Nem sempre a vida deixa, nem sempre nos dá espaço para abocanhar o que se quer ter. Falta dente, na hora, ou falta força para morder. Às vezes também dá cansaço. Vontade de se enroscar e ficar quieta, silêncio de bicho acuado, olhos de domingo de chuva.
Também faz parte.
Que temperamento!, dizem as pessoas normais, tem que brigar e bater pé por tudo aquilo que quer!, não dá pra relevar?, aceitar passivamente pelo menos uma vez?
Não, não dá.
Sinto muito, senhoras e senhores, aceitar também faz parte do giro da betoneira, mas aceitar passivamente? Não, minhas queridas senhoras que tentam educar meu espírito para que ele não enlouqueça tanto, não dá. Não passiva. Aceitar também tem que ser escolha. Escolher a vida, mesmo quando ela não segue os padrões normais de regras de conduta.

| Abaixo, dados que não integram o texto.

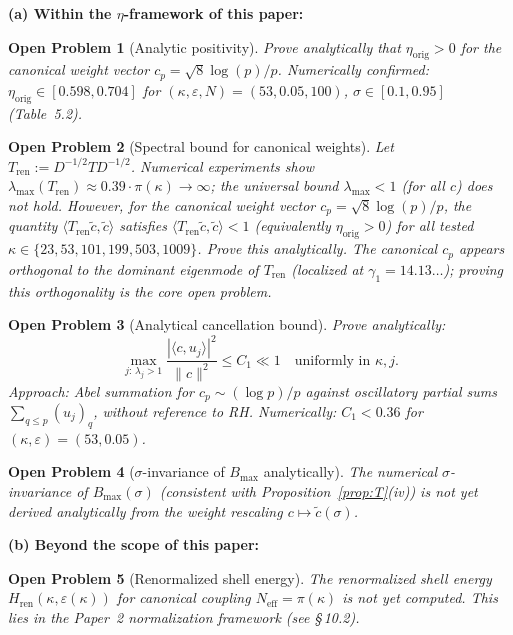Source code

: \documentclass[11pt]{article}
\newtheorem*{openproblem}{Open Problem}
\newcommand{\etaorig}{\eta_{\mathrm{orig}}}
\newcommand{\Tren}{T_{\mathrm{ren}}}
\newcommand{\Hren}{H_{\mathrm{ren}}}
\begin{document}
\textbf{(a) Within the $\eta$-framework of this paper:}

\begin{openproblem}[Analytic positivity]
Prove analytically that $\etaorig>0$ for the canonical weight vector
$c_p=\sqrt{8}\log(p)/p$.
Numerically confirmed: $\etaorig\in[0.598,0.704]$ for $(\kappa,\varepsilon,N)=(53,0.05,100)$,
$\sigma\in[0.1,0.95]$ (Table~5.2).
\end{openproblem}

\begin{openproblem}[Spectral bound for canonical weights]
Let $\Tren:=D^{-1/2}TD^{-1/2}$.
Numerical experiments show $\lambda_{\max}(\Tren)\approx 0.39\cdot\pi(\kappa)\to\infty$;
the universal bound $\lambda_{\max}<1$ (for all $c$) does not hold.
However, for the canonical weight vector $c_p=\sqrt{8}\log(p)/p$,
the quantity $\langle\Tren\tilde{c},\tilde{c}\rangle$ satisfies
$\langle\Tren\tilde{c},\tilde{c}\rangle<1$ (equivalently $\etaorig>0$)
for all tested $\kappa\in\{23,53,101,199,503,1009\}$.
Prove this analytically. The canonical $c_p$ appears orthogonal to the
dominant eigenmode of $\Tren$ (localized at $\gamma_1=14.13\ldots$);
proving this orthogonality is the core open problem.
\end{openproblem}

\begin{openproblem}[Analytical cancellation bound]
Prove analytically:
\[
\max_{j:\,\lambda_j>1}\frac{|\langle c,u_j\rangle|^2}{\|c\|^2}\leq C_1\ll 1
\quad\text{uniformly in }\kappa,j.
\]
Approach: Abel summation for $c_p\sim(\log p)/p$ against oscillatory partial
sums $\sum_{q\leq p}(u_j)_q$, without reference to RH.
Numerically: $C_1<0.36$ for $(\kappa,\varepsilon)=(53,0.05)$.
\end{openproblem}

\begin{openproblem}[$\sigma$-invariance of $B_{\max}$ analytically]
The numerical $\sigma$-invariance of $B_{\max}(\sigma)$ (consistent with
Proposition~\ref{prop:T}(iv)) is not yet derived analytically from the weight
rescaling $c\mapsto\tilde{c}(\sigma)$.
\end{openproblem}

\textbf{(b) Beyond the scope of this paper:}

\begin{openproblem}[Renormalized shell energy]
The renormalized shell energy $\Hren(\kappa,\varepsilon(\kappa))$ for canonical
coupling $N_{\mathrm{eff}}=\pi(\kappa)$ is not yet computed. This lies in the
Paper~2 normalization framework (see \S\,10.2).
\end{openproblem}
\end{document}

E então chega um dia que temos que arcar com nossas escolhas. Se escolhêssemos o que elas, as senhoras, tanto tentaram nos ensinar, ficaria realmente mais fácil. Mas infelizmente não é assim. Se conjugamos outros verbos, diferentes daqueles usados pelas boas meninas, temos que aprender todas as terminações.
E os recomeços.
E as continuidades.
Ninguém vai arcar isso conosco, ninguém vai ensinar a transgredir. Justamente por isso. Porque é transgressão. Senão não faria sentido.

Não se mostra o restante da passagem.